* [Work item]:
The records that follow must be transcribed exactly, each one in full.

=== Begin Enclosure ===

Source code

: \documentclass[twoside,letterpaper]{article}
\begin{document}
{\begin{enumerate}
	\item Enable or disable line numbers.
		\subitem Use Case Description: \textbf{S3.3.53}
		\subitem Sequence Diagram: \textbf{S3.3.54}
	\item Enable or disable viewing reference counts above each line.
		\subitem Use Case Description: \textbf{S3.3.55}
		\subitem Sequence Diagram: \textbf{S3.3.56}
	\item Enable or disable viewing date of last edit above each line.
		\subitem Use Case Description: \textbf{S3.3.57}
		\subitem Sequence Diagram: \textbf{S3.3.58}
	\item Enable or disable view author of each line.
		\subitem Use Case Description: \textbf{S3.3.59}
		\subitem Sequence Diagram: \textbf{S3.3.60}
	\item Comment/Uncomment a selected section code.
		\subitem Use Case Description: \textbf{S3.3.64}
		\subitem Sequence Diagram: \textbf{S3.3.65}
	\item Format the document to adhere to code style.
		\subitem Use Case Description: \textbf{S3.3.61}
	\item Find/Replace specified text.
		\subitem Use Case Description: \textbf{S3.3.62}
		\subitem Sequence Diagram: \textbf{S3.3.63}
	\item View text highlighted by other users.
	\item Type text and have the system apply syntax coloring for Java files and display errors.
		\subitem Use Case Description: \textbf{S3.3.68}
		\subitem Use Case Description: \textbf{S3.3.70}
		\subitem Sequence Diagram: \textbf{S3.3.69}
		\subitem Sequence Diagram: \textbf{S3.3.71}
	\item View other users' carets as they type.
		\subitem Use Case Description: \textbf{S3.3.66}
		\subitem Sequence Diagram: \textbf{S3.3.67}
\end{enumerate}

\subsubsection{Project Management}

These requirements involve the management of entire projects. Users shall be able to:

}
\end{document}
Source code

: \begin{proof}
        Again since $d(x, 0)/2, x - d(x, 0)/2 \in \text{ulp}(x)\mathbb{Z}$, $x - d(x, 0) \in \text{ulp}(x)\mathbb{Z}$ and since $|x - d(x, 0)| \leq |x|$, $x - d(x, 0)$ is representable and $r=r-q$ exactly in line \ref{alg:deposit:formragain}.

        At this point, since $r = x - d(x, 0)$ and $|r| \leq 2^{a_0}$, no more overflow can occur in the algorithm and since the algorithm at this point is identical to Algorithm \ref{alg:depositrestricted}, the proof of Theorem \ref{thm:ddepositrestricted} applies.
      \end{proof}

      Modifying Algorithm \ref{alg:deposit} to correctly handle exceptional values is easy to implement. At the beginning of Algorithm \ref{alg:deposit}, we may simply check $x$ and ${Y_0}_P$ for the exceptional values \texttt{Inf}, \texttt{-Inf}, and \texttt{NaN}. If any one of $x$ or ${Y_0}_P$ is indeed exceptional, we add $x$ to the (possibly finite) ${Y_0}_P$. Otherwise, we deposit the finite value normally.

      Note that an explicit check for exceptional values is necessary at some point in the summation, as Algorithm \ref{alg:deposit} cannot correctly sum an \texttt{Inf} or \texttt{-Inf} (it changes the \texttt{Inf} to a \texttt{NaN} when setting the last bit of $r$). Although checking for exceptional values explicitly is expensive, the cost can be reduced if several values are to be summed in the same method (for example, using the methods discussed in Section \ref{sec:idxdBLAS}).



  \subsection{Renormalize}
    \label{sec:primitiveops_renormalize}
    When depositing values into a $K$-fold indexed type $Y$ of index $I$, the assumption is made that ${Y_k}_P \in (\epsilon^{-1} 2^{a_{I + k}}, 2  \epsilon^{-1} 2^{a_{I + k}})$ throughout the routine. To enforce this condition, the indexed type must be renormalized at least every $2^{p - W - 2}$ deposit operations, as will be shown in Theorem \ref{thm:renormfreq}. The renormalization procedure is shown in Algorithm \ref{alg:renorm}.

=== End Enclosure ===

* [Exercise solution]:
Source code

: \documentclass[twoside,letterpaper]{article}
\begin{document}
{\begin{enumerate}
	\item Enable or disable line numbers.
		\subitem Use Case Description: \textbf{S3.3.53}
		\subitem Sequence Diagram: \textbf{S3.3.54}
	\item Enable or disable viewing reference counts above each line.
		\subitem Use Case Description: \textbf{S3.3.55}
		\subitem Sequence Diagram: \textbf{S3.3.56}
	\item Enable or disable viewing date of last edit above each line.
		\subitem Use Case Description: \textbf{S3.3.57}
		\subitem Sequence Diagram: \textbf{S3.3.58}
	\item Enable or disable view author of each line.
		\subitem Use Case Description: \textbf{S3.3.59}
		\subitem Sequence Diagram: \textbf{S3.3.60}
	\item Comment/Uncomment a selected section code.
		\subitem Use Case Description: \textbf{S3.3.64}
		\subitem Sequence Diagram: \textbf{S3.3.65}
	\item Format the document to adhere to code style.
		\subitem Use Case Description: \textbf{S3.3.61}
	\item Find/Replace specified text.
		\subitem Use Case Description: \textbf{S3.3.62}
		\subitem Sequence Diagram: \textbf{S3.3.63}
	\item View text highlighted by other users.
	\item Type text and have the system apply syntax coloring for Java files and display errors.
		\subitem Use Case Description: \textbf{S3.3.68}
		\subitem Use Case Description: \textbf{S3.3.70}
		\subitem Sequence Diagram: \textbf{S3.3.69}
		\subitem Sequence Diagram: \textbf{S3.3.71}
	\item View other users' carets as they type.
		\subitem Use Case Description: \textbf{S3.3.66}
		\subitem Sequence Diagram: \textbf{S3.3.67}
\end{enumerate}

\subsubsection{Project Management}

These requirements involve the management of entire projects. Users shall be able to:

}
\end{document}
Source code

: \begin{proof}
        Again since $d(x, 0)/2, x - d(x, 0)/2 \in \text{ulp}(x)\mathbb{Z}$, $x - d(x, 0) \in \text{ulp}(x)\mathbb{Z}$ and since $|x - d(x, 0)| \leq |x|$, $x - d(x, 0)$ is representable and $r=r-q$ exactly in line \ref{alg:deposit:formragain}.

        At this point, since $r = x - d(x, 0)$ and $|r| \leq 2^{a_0}$, no more overflow can occur in the algorithm and since the algorithm at this point is identical to Algorithm \ref{alg:depositrestricted}, the proof of Theorem \ref{thm:ddepositrestricted} applies.
      \end{proof}

      Modifying Algorithm \ref{alg:deposit} to correctly handle exceptional values is easy to implement. At the beginning of Algorithm \ref{alg:deposit}, we may simply check $x$ and ${Y_0}_P$ for the exceptional values \texttt{Inf}, \texttt{-Inf}, and \texttt{NaN}. If any one of $x$ or ${Y_0}_P$ is indeed exceptional, we add $x$ to the (possibly finite) ${Y_0}_P$. Otherwise, we deposit the finite value normally.

      Note that an explicit check for exceptional values is necessary at some point in the summation, as Algorithm \ref{alg:deposit} cannot correctly sum an \texttt{Inf} or \texttt{-Inf} (it changes the \texttt{Inf} to a \texttt{NaN} when setting the last bit of $r$). Although checking for exceptional values explicitly is expensive, the cost can be reduced if several values are to be summed in the same method (for example, using the methods discussed in Section \ref{sec:idxdBLAS}).



  \subsection{Renormalize}
    \label{sec:primitiveops_renormalize}
    When depositing values into a $K$-fold indexed type $Y$ of index $I$, the assumption is made that ${Y_k}_P \in (\epsilon^{-1} 2^{a_{I + k}}, 2  \epsilon^{-1} 2^{a_{I + k}})$ throughout the routine. To enforce this condition, the indexed type must be renormalized at least every $2^{p - W - 2}$ deposit operations, as will be shown in Theorem \ref{thm:renormfreq}. The renormalization procedure is shown in Algorithm \ref{alg:renorm}.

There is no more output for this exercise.